Over the last month I have had the pleasure of working with a small and dedicated team known as the “Friends of Mount Majura” (FOMM). This team meets every Friday at 9:30am (also known to most university students as the crack of dawn) and undertakes conservation activities in the nature reserve located on Mount Majura.
Conservation efforts on Mount Majura are focused on enhancing the severely altered and critically endangered Box-Gum Grassy Woodland landscape through increasing diversity, reducing erosion, controlling weeks and monitoring ecosystem health. This is achieved through a wide range of activities carried out by volunteers, including:
– Seed Collection
– Monitoring and care of young plants
– Grass seeding
– Threat monitoring
– Weed control
Volunteer organiser, Waltraud Pix, highlighted two major threats to conservation activities on Mount Majura; the presence of “forbidden weeds” in the surrounding landscape, and plant predation by the eastern grey kangaroo.
Forbidden weeds are found in the neighbouring horse paddock which lies under different legislation and governance than the Mount Majura nature reserve and therefore cannot be managed by the FOMM. This creates a situation where the conservation efforts on Mount Majura are being undone by the constant threat of the impeding weeds from neighbouring properties.
I found this situation particularly interesting as it highlights the need for a “systems approach” to conservation. A systems approach suggests that landscape conservation cannot be carried out in isolation; contributing factors that are often out of the control of management actions, can contribute negatively to conservation efforts.
Conservation efforts were also threatened by the predation of young plants by the eastern grey kangaroo. Plants protected to a height of around 50cm were observed to be predated in their upper leaves. Volunteer leader Waltraud Pix instructed that this was unlikely to be the work of flying rabbits, but rather the little documented dietary habits of the eastern grey kangaroo.
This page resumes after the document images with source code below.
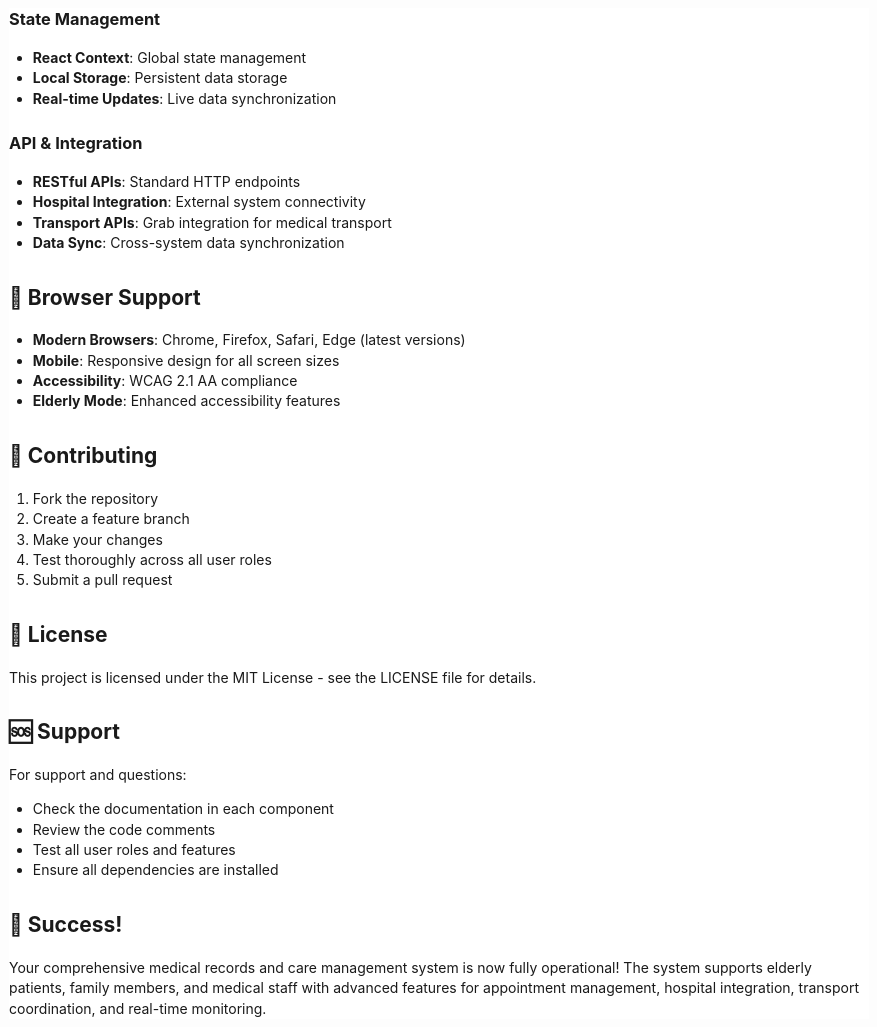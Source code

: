 ### State Management
- **React Context**: Global state management
- **Local Storage**: Persistent data storage
- **Real-time Updates**: Live data synchronization

### API & Integration
- **RESTful APIs**: Standard HTTP endpoints
- **Hospital Integration**: External system connectivity
- **Transport APIs**: Grab integration for medical transport
- **Data Sync**: Cross-system data synchronization

## 📱 Browser Support

- **Modern Browsers**: Chrome, Firefox, Safari, Edge (latest versions)
- **Mobile**: Responsive design for all screen sizes
- **Accessibility**: WCAG 2.1 AA compliance
- **Elderly Mode**: Enhanced accessibility features

## 🤝 Contributing

1. Fork the repository
2. Create a feature branch
3. Make your changes
4. Test thoroughly across all user roles
5. Submit a pull request

## 📄 License

This project is licensed under the MIT License - see the LICENSE file for details.

## 🆘 Support

For support and questions:
- Check the documentation in each component
- Review the code comments
- Test all user roles and features
- Ensure all dependencies are installed

## 🎉 Success!

Your comprehensive medical records and care management system is now fully operational! The system supports elderly patients, family members, and medical staff with advanced features for appointment management, hospital integration, transport coordination, and real-time monitoring.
To date, the diet of the eastern grey kangaroo has been assumed to consist largely of open grassland grazing, however these observations by the FOMM suggest differently. Many young trees planted by volunteers have been grazed up to a height exceeding a metre, with evidence of the eastern grey kangaroo’s characteristic method of stripping branches seen.
I participated in conservation activities to prevent this predation, which included the construction of taller plant guards that completely covered the young plants, preventing predators from grazing them, and the use of dead woody debris to create a physical buffer zone around the plants.
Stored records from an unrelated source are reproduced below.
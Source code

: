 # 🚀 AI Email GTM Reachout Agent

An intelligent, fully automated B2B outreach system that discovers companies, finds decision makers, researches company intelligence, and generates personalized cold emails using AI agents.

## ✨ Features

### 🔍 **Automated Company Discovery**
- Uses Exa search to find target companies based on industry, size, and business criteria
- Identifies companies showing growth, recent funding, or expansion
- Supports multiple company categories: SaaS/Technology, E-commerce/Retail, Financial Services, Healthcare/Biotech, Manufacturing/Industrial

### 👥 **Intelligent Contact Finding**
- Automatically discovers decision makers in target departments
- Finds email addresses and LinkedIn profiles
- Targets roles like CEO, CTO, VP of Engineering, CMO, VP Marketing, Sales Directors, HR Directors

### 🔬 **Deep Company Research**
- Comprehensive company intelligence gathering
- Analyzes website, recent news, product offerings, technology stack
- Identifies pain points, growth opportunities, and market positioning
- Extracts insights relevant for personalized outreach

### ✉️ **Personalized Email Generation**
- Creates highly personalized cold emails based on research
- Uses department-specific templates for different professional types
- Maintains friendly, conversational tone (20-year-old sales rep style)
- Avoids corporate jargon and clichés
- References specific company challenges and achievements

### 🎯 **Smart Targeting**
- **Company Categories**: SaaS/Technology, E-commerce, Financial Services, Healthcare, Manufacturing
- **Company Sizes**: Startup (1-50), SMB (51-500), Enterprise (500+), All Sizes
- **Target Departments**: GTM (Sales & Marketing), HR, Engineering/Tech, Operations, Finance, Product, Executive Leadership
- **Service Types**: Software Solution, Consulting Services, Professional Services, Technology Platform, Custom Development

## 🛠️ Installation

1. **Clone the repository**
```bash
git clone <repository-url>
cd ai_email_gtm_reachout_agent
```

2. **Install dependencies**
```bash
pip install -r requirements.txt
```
Although the predation had a negative effect on the environment in terms of conservation work, the occurrence provided interesting insight into the dietary habits of the eastern grey kangaroo. Assuming the continued non-existence of aerodynamically gifted rabbits in the area, the likelihood of eastern greys having a much more diverse diet than first thought is highly likely.
This experience opened my eyes to the diverse range of conservation actions that can be taken to enhance a degraded landscape, as well as the unexpected threats to both landscapes and conservation efforts.